A stint signing books at Waterstones Dundee gave her a “minor thrill”– and she wanted more of it.
She went to Dundee University and did an MLitt in creative writing.
As part of her dissertation she wrote a domestic novel which the external examiners said she “should do more with” and that made her think that perhaps she could write a full length novel.
Appreciating how difficult it is to get published, she used her business acumen to do some market research and concluded that the bestselling novels were memoir and crime.
She has put her success to date down to “95% graft and 5% luck”.
But she admits she hadn’t read a lot of crime before she decided to write her own.
She adds: “In this book Runaway it’s all about home and homelessness: How we take home for granted and particularly with people trafficking how somebody can lose their home forever – there’s no way back at all.
“The other thing that features in Runaway is fixed odd betting terminals – which are topical – and the scourge that they’ve been and the lives that they’ve ruined which of course legislation has just been passed to curtail the use of.

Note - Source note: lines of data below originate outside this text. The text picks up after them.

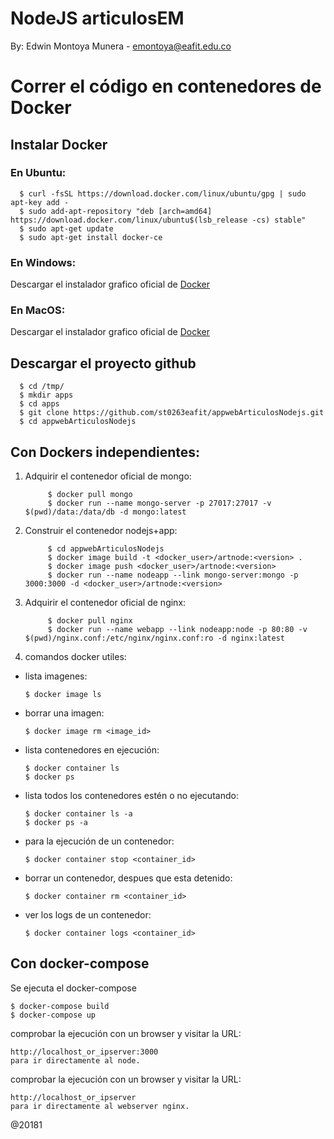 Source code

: # NodeJS articulosEM

By: Edwin Montoya Munera - emontoya@eafit.edu.co

# Correr el código en contenedores de Docker

## Instalar Docker

### En Ubuntu:

      $ curl -fsSL https://download.docker.com/linux/ubuntu/gpg | sudo apt-key add -
      $ sudo add-apt-repository "deb [arch=amd64] https://download.docker.com/linux/ubuntu$(lsb_release -cs) stable"
      $ sudo apt-get update
      $ sudo apt-get install docker-ce

### En Windows:

Descargar el instalador grafico oficial de [Docker](https://docs.docker.com/docker-for-windows/install/)

### En MacOS:

Descargar el instalador grafico oficial de [Docker](https://docs.docker.com/docker-for-mac/install/)

## Descargar el proyecto github

      $ cd /tmp/
      $ mkdir apps
      $ cd apps
      $ git clone https://github.com/st0263eafit/appwebArticulosNodejs.git
      $ cd appwebArticulosNodejs

## Con Dockers independientes:

1. Adquirir el contenedor oficial de mongo:

            $ docker pull mongo
            $ docker run --name mongo-server -p 27017:27017 -v $(pwd)/data:/data/db -d mongo:latest

2. Construir el contenedor nodejs+app:

            $ cd appwebArticulosNodejs
            $ docker image build -t <docker_user>/artnode:<version> .
            $ docker image push <docker_user>/artnode:<version>
            $ docker run --name nodeapp --link mongo-server:mongo -p 3000:3000 -d <docker_user>/artnode:<version>

3. Adquirir el contenedor oficial de nginx:

            $ docker pull nginx
            $ docker run --name webapp --link nodeapp:node -p 80:80 -v $(pwd)/nginx.conf:/etc/nginx/nginx.conf:ro -d nginx:latest

4. comandos docker utiles:

* lista imagenes:

      $ docker image ls

* borrar una imagen:

      $ docker image rm <image_id>


* lista contenedores en ejecución: 

      $ docker container ls
      $ docker ps
  
* lista todos los contenedores estén o no ejecutando:

      $ docker container ls -a
      $ docker ps -a

* para la ejecución de un contenedor:

      $ docker container stop <container_id> 

* borrar un contenedor, despues que esta detenido:

      $ docker container rm <container_id> 

* ver los logs de un contenedor:

      $ docker container logs <container_id> 

## Con docker-compose

Se ejecuta el docker-compose

    $ docker-compose build
    $ docker-compose up

comprobar la ejecución con un browser y visitar la URL:

    http://localhost_or_ipserver:3000
    para ir directamente al node.

comprobar la ejecución con un browser y visitar la URL:

    http://localhost_or_ipserver
    para ir directamente al webserver nginx.

@20181            
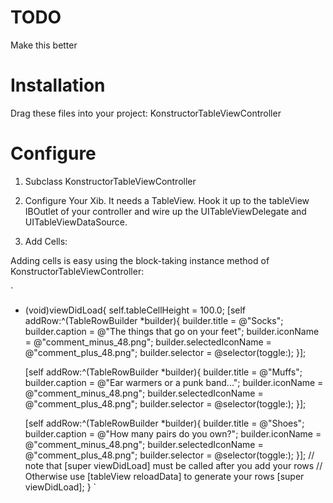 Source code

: # TODO

Make this better

# Installation

Drag these files into your project:
KonstructorTableViewController

# Configure
1. Subclass KonstructorTableViewController

2. Configure Your Xib.  It needs a TableView.  Hook it up to the tableView IBOutlet of your controller and wire up the UITableViewDelegate and UITableViewDataSource.

3. Add Cells:

Adding cells is easy using the block-taking instance method of KonstructorTableViewController:

`
- (void)viewDidLoad{
    self.tableCellHeight = 100.0;
    [self addRow:^(TableRowBuilder *builder){
        builder.title = @"Socks";
        builder.caption = @"The things that go on your feet";
        builder.iconName = @"comment_minus_48.png";
        builder.selectedIconName = @"comment_plus_48.png";
        builder.selector = @selector(toggle:);
    }];
    
    [self addRow:^(TableRowBuilder *builder){
        builder.title = @"Muffs";
        builder.caption = @"Ear warmers or a punk band...";
        builder.iconName = @"comment_minus_48.png";
        builder.selectedIconName = @"comment_plus_48.png";
        builder.selector = @selector(toggle:);
    }];
    
    [self addRow:^(TableRowBuilder *builder){
        builder.title = @"Shoes";
        builder.caption = @"How many pairs do you own?";
        builder.iconName = @"comment_minus_48.png";
        builder.selectedIconName = @"comment_plus_48.png";
        builder.selector = @selector(toggle:);
    }];
    // note that [super viewDidLoad] must be called after you add your rows
    // Otherwise use [tableView reloadData] to generate your rows
    [super viewDidLoad]; 
}
`
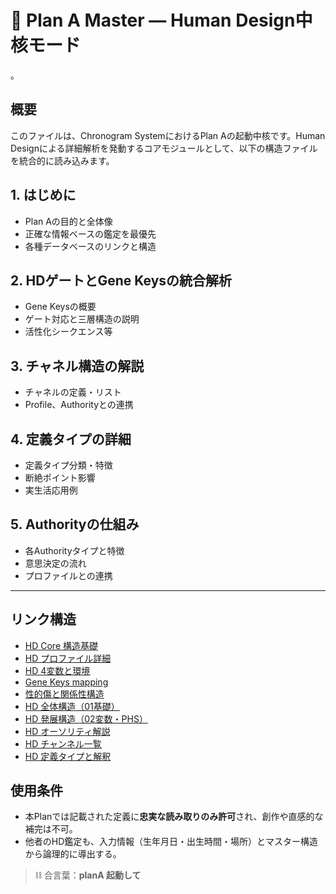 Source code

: # 🔮 Plan A Master — Human Design中核モード
。
## 概要
このファイルは、Chronogram SystemにおけるPlan Aの起動中核です。Human Designによる詳細解析を発動するコアモジュールとして、以下の構造ファイルを統合的に読み込みます。

## 1. はじめに  
- Plan Aの目的と全体像  
- 正確な情報ベースの鑑定を最優先  
- 各種データベースのリンクと構造  

## 2. HDゲートとGene Keysの統合解析  
- Gene Keysの概要  
- ゲート対応と三層構造の説明  
- 活性化シークエンス等  

## 3. チャネル構造の解説  
- チャネルの定義・リスト  
- Profile、Authorityとの連携  

## 4. 定義タイプの詳細  
- 定義タイプ分類・特徴  
- 断絶ポイント影響  
- 実生活応用例  

## 5. Authorityの仕組み  
- 各Authorityタイプと特徴  
- 意思決定の流れ  
- プロファイルとの連携  

---

## リンク構造
- [HD Core 構造基礎](./database/hd-core.md)
- [HD プロファイル詳細](./database/hd-profile-deep.md)
- [HD 4変数と環境](./database/hd-variable.md)
- [Gene Keys mapping](./database/hd-gene-keys.md)
- [性的傷と関係性構造](./database/hd-sexual-wound.md)
- [HD 全体構造（01基礎）](./database/database-hd-01-fandamentals.md)
- [HD 発展構造（02変数・PHS）](./database/database-hd-02-compatibility.md)
- [HD オーソリティ解説](./database/hd-authority.md)
- [HD チャンネル一覧](./database/hd-channels.md)
- [HD 定義タイプと解釈](./database/hd-definition.md)


## 使用条件
- 本Planでは記載された定義に**忠実な読み取りのみ許可**され、創作や直感的な補完は不可。
- 他者のHD鑑定も、入力情報（生年月日・出生時間・場所）とマスター構造から論理的に導出する。

> ⛓ 合言葉：**planA 起動して**

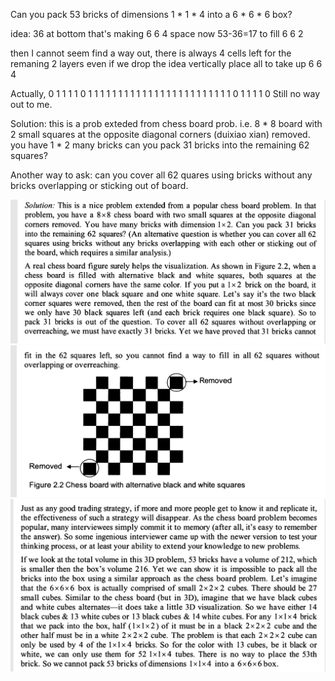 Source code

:Can you pack 53 bricks of dimensions 1 * 1 * 4 into a 6 * 6 * 6 box?

idea:
36 at bottom that's making 6 6 4 space
now
53-36=17 to fill 6 6 2

then I cannot seem find a way out, there is always 4 cells left for the remaning 2 layers
even if we drop the idea vertically place all to take up 6 6 4

Actually,
0 1 1 1 1 0
1 1 1 1 1 1
1 1 1 1 1 1
1 1 1 1 1 1
1 1 1 1 1 1
0 1 1 1 1 0
Still no way out to me.


Solution:
this is a prob exteded from chess board prob. 
i.e. 8 * 8 board with 2 small squares at the opposite diagonal corners (duixiao xian) removed.
you have 1 * 2 many bricks can you pack 31 bricks into the remaining 62 squares?

Another way to ask: can you cover all 62 quares using bricks without any bricks overlapping or sticking out of board.

![alt text](box_packing_1.PNG "Analysis")
![alt text](box_packing_2.PNG "Analysis")
![alt text](box_packing_3.PNG "Analysis")




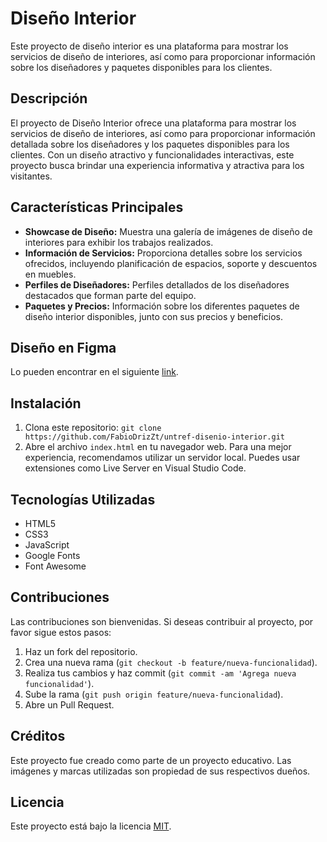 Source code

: # Diseño Interior

Este proyecto de diseño interior es una plataforma para mostrar los servicios de diseño de interiores, así como para proporcionar información sobre los diseñadores y paquetes disponibles para los clientes.

## Descripción

El proyecto de Diseño Interior ofrece una plataforma para mostrar los servicios de diseño de interiores, así como para proporcionar información detallada sobre los diseñadores y los paquetes disponibles para los clientes. Con un diseño atractivo y funcionalidades interactivas, este proyecto busca brindar una experiencia informativa y atractiva para los visitantes.

## Características Principales

- **Showcase de Diseño:** Muestra una galería de imágenes de diseño de interiores para exhibir los trabajos realizados.
- **Información de Servicios:** Proporciona detalles sobre los servicios ofrecidos, incluyendo planificación de espacios, soporte y descuentos en muebles.
- **Perfiles de Diseñadores:** Perfiles detallados de los diseñadores destacados que forman parte del equipo.
- **Paquetes y Precios:** Información sobre los diferentes paquetes de diseño interior disponibles, junto con sus precios y beneficios.

## Diseño en Figma

Lo pueden encontrar en el siguiente [link](https://www.figma.com/design/DbyfkAcuvsfwb8t4gktIf9/UNTREF---Dise%C3%B1o-Interior?node-id=0-1&t=upTbdyjoZIAFXsEh-1).

## Instalación

1. Clona este repositorio: `git clone https://github.com/FabioDrizZt/untref-disenio-interior.git`
2. Abre el archivo `index.html` en tu navegador web. Para una mejor experiencia, recomendamos utilizar un servidor local. Puedes usar extensiones como Live Server en Visual Studio Code.

## Tecnologías Utilizadas

- HTML5
- CSS3
- JavaScript
- Google Fonts
- Font Awesome

## Contribuciones

Las contribuciones son bienvenidas. Si deseas contribuir al proyecto, por favor sigue estos pasos:

1. Haz un fork del repositorio.
2. Crea una nueva rama (`git checkout -b feature/nueva-funcionalidad`).
3. Realiza tus cambios y haz commit (`git commit -am 'Agrega nueva funcionalidad'`).
4. Sube la rama (`git push origin feature/nueva-funcionalidad`).
5. Abre un Pull Request.

## Créditos

Este proyecto fue creado como parte de un proyecto educativo. Las imágenes y marcas utilizadas son propiedad de sus respectivos dueños.

## Licencia

Este proyecto está bajo la licencia [MIT](https://opensource.org/licenses/MIT).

“They are issues that have struck a chord. Particularly for someone of my age group who isn’t all that digitally savvy.
“I think almost being outside looking in it’s obvious that the internet has got some amazing advantages but it also has a very corrupting influence on some very young minds. I feel quite strongly about that.”
*The Fife launch of Runaway, published by Contraband, takes place at Waterstones St Andrews on Tuesday March 19 from 6.30pm and at the same time at Dundee Waterstones on Wednesday March 20.